Procrastination is my enemy. I know it but I keep inviting him in as if he were my closest friend. I think I do it out of fear; fear that I am not smart enough, experienced enough, talented enough, liked enough or just good enough in general. I am a master at excuses.
Time after time I find my back up against the wall forced to rush through something or not doing something at all because of these petty little fears. My mile long to-do list consists mostly of projects I have started and then got scared that I was not capable of doing this project properly and stopped. I usually blame my lack of ability to complete a project to my ADHD but since I have struggled with this since I was a child, I have gotten pretty good at keeping it (almost, not completely) under control.

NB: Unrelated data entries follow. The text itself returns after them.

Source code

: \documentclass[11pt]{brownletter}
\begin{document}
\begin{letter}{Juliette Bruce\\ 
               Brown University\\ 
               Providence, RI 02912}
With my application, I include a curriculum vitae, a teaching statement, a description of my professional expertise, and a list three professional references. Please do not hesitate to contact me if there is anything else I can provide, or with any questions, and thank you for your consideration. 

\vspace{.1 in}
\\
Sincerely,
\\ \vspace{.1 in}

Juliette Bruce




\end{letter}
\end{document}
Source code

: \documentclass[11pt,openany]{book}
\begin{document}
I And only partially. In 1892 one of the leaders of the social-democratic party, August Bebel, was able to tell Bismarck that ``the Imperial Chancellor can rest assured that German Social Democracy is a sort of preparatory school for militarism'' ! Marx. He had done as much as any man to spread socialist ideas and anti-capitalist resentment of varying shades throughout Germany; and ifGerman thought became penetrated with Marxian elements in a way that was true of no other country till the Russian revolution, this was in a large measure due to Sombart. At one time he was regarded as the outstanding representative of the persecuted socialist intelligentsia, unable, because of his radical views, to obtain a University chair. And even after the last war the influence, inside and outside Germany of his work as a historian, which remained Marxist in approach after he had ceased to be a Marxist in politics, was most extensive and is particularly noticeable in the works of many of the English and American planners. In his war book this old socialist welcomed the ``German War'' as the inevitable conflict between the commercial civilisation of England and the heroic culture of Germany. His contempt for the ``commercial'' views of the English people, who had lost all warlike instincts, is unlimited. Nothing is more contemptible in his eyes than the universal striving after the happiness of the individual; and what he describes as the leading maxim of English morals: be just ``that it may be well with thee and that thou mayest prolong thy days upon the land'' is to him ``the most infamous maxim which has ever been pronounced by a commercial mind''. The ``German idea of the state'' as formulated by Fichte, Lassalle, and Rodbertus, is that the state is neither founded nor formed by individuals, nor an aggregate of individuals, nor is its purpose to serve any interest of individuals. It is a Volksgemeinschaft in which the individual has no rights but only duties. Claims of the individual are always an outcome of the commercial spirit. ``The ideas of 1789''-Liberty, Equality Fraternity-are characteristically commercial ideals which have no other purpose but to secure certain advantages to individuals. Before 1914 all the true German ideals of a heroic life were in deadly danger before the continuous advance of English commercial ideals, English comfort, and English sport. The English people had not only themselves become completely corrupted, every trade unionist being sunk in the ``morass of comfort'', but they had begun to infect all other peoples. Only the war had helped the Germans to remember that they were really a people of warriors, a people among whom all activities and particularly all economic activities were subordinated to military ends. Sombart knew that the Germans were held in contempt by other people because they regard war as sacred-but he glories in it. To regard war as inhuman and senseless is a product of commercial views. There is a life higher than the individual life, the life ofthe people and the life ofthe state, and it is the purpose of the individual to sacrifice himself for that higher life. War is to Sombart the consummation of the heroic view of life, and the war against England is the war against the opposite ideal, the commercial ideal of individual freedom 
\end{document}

Presently Illinois Internal Revenue is on my back. I have always done my tax returns myself. This year I decided to use Turbo Tax and of course I waited until the last minute. I had a hell of a time with some of the questions it asked but finally completed it by the due date. I checked answers on the computer but not on the forms themselves. Big mistake.
Three weeks ago Illinois sent me a statement saying my return was wrong and I owe them an additional $346. Damn! I dug my copies out and I couldn't believe some of the numbers on the form. Why hadn't I looked it over better before mailing it? Turbo Tax is suppose to be the expert, not me, so why should I? Now I am going to have to check the numbers on my IRS tax return and completely redo my Illinois form.
As I said, I have had this info for three weeks. Guess I had better stop procrastinating and get to work.